Oh ! oh ! je ne distingue plus…

Et à mesure que saint Antoine considère les animaux, il en survient de plus formidables et de plus monstrueux encore : le Tragelaphus, moitié cerf et moitié bœuf ; le Phalmant couleur de sang, qui fait crever son ventre à force de hurler ; la grande belette Pastinaca, qui tue les arbres par son odeur ; le Senad à trois têtes, qui déchire ses petits avec sa langue ; le Myrmecoleo, lion par devant, fourmi par derrière et dont les génitoires sont à rebours ; le serpent Aksar de soixante coudées, qui épouvanta Moïse ; le chien Cépus, dont les mamelles distillent une couleur bleue ; le Porphyrus, dont la salive fait mourir dans des transports lascifs ; le Presteros, qui rend imbécile par le toucher ; le Mirag, lièvre cornu habitant des îles de la mer.
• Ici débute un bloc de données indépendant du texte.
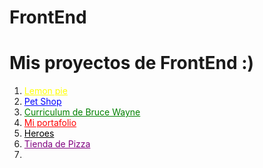 # FrontEnd

<h1>Mis proyectos de FrontEnd :)</h1>

<ol>
  <li><a href='https://erasmoh24.github.io/Front_End/LemonPie' style='color:yellow;'>Lemon pie</a></li>
  <li><a href='https://erasmoh24.github.io/Front_End/petShop' style='color:blue;'>Pet Shop</a></li>
  <li><a href='https://erasmoh24.github.io/Front_End/curriculum' style='color:green;'>Curriculum de Bruce Wayne</a></li>
  <li><a href='https://erasmoh24.github.io/Front_End/CvPropio' style='color:red;'>Mi portafolio</a></li>
  <li><a href='https://erasmoh24.github.io/Front_End/Heroes' style='color:black;'>Heroes</a></li>
  <li><a href='https://erasmoh24.github.io/Front_End/tiendaPizza' style='color:purple;'>Tienda de Pizza</a></li>
  <li><a href='https://erasmoh24.github.io/Front_End/tiendaGaming' style='color:silver'></a></li>
</ol>


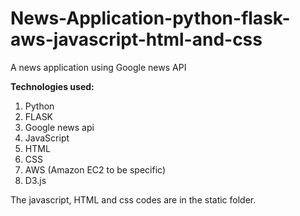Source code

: # News-Application-python-flask-aws-javascript-html-and-css
A news application using Google news API

<b>Technologies used:</b>
<ol>
  <li>Python
  <li> FLASK
  <li> Google news api
  <li> JavaScript
  <li> HTML
  <li> CSS
  <li> AWS (Amazon EC2 to be specific)
  <li> D3.js
</ol>

The javascript, HTML and css codes are in the static folder.
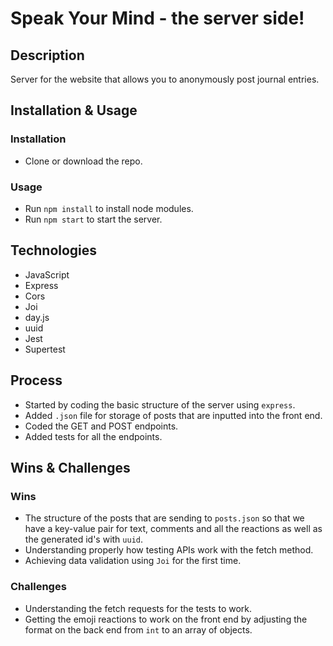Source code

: # Speak Your Mind - the server side!

## Description

Server for the website that allows you to anonymously post journal entries.
## Installation & Usage

### Installation

- Clone or download the repo.
### Usage 

- Run `npm install` to install node modules.
- Run `npm start` to start the server.
## Technologies
- JavaScript
- Express
- Cors
- Joi
- day.js
- uuid
- Jest
- Supertest
## Process

- Started by coding the basic structure of the server using `express`.
- Added `.json` file for storage of posts that are inputted into the front end.
- Coded the GET and POST endpoints.
- Added tests for all the endpoints.
<!-- <placeholder for screenshots> -->
## Wins & Challenges

### Wins

- The structure of the posts that are sending to `posts.json` so that we have a key-value pair for text, comments and all the reactions as well as the generated id's with `uuid`.
- Understanding properly how testing APIs work with the fetch method.
- Achieving data validation using `Joi` for the first time.

### Challenges

- Understanding the fetch requests for the tests to work.
- Getting the emoji reactions to work on the front end by adjusting the format on the back end from `int` to an array of objects.
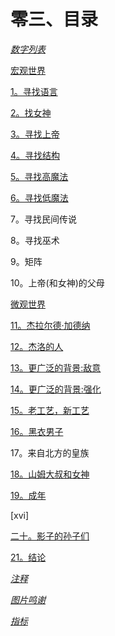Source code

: 

# 零三、目录

[*数字列表*](008_FM_other.xhtml#actrade-9780198827368-miscMatter-7)

[宏观世界](009_part1.xhtml#actrade-9780198827368-part-1)

[1。寻找语言](010_part1_chapter.xhtml#actrade-9780198827368-chapter-1)

[2。找女神](011_part1_chapter.xhtml#actrade-9780198827368-chapter-2)

[3。寻找上帝](012_part1_chapter.xhtml#actrade-9780198827368-chapter-3)

[4。寻找结构](013_part1_chapter.xhtml#actrade-9780198827368-chapter-4)

[5。寻找高魔法](014_part1_chapter.xhtml#actrade-9780198827368-chapter-5)

[6。寻找低魔法](015_part1_chapter.xhtml#actrade-9780198827368-chapter-6)

7。寻找民间传说

8。寻找巫术

9。矩阵

10。上帝(和女神)的父母

[微观世界](020_part2.xhtml#actrade-9780198827368-part-2)

[11。杰拉尔德·加德纳](021_part2_chapter.xhtml#actrade-9780198827368-chapter-11)

[12。杰洛的人](022_part2_chapter.xhtml#actrade-9780198827368-chapter-12)

[13。更广泛的背景:敌意](023_part2_chapter.xhtml#actrade-9780198827368-chapter-13)

[14。更广泛的背景:强化](024_part2_chapter.xhtml#actrade-9780198827368-chapter-14)

[15。老工艺，新工艺](025_part2_chapter.xhtml#actrade-9780198827368-chapter-15)

[16。黑衣男子](026_part2_chapter.xhtml#actrade-9780198827368-chapter-16)

17。来自北方的皇族

[18。山姆大叔和女神](028_part2_chapter.xhtml#actrade-9780198827368-chapter-18)

[19。成年](029_part2_chapter.xhtml#actrade-9780198827368-chapter-19)

[xvi]

[二十。影子的孙子们](030_part2_chapter.xhtml#actrade-9780198827368-chapter-20)

[21。结论](031_part2_chapter.xhtml#actrade-9780198827368-chapter-21)

[*注释*](032_BM_endNotes.xhtml#actrade-9780198827368-miscMatter-8)

[*图片鸣谢*](033_BM_other.xhtml#actrade-9780198827368-miscMatter-9)

[*指标*](035_BM_regular.xhtml#actrade-9780198827368-indexList-1)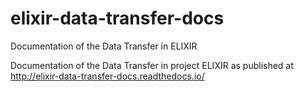 # elixir-data-transfer-docs
Documentation of the Data Transfer in ELIXIR

Documentation of the Data Transfer in project ELIXIR as published at
http://elixir-data-transfer-docs.readthedocs.io/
Il arrive tout à coup des rafales hurlantes pleines d’anatomies merveilleuses. Ce sont des têtes d’alligators sur des pieds de chevreuil, des cous de cheval terminés par des vipères, des grenouilles velues comme des ours, des hiboux à queue de serpent, des pourceaux à gueule de tigre, des chèvres à croupe d’âne, des caméléons grands comme des hippopotames, des poulets à quatre pattes, des veaux à deux têtes dont l’une pleure et l’autre beugle, des fœtus quadruples se tenant par le nombril et valsant comme des toupies, des grappes d’abeilles se désenfilant comme des chapelets, des aloès tout couverts de pustules roses, des ventres ailés qui voltigent comme des moucherons, des corps de femmes ayant à la place du visage une fleur de lotus épanouie, et des carcasses gigantesques faisant crier leurs articulations blanches, et des végétaux dont la sève sous l’écorce palpite comme du sang, des minéraux dont les facettes vous regardent comme des yeux, des polypes s’accrochant par leurs bras, contractant leurs gaines, ouvrant leurs pores, se gonflant, se développant, s’avançant.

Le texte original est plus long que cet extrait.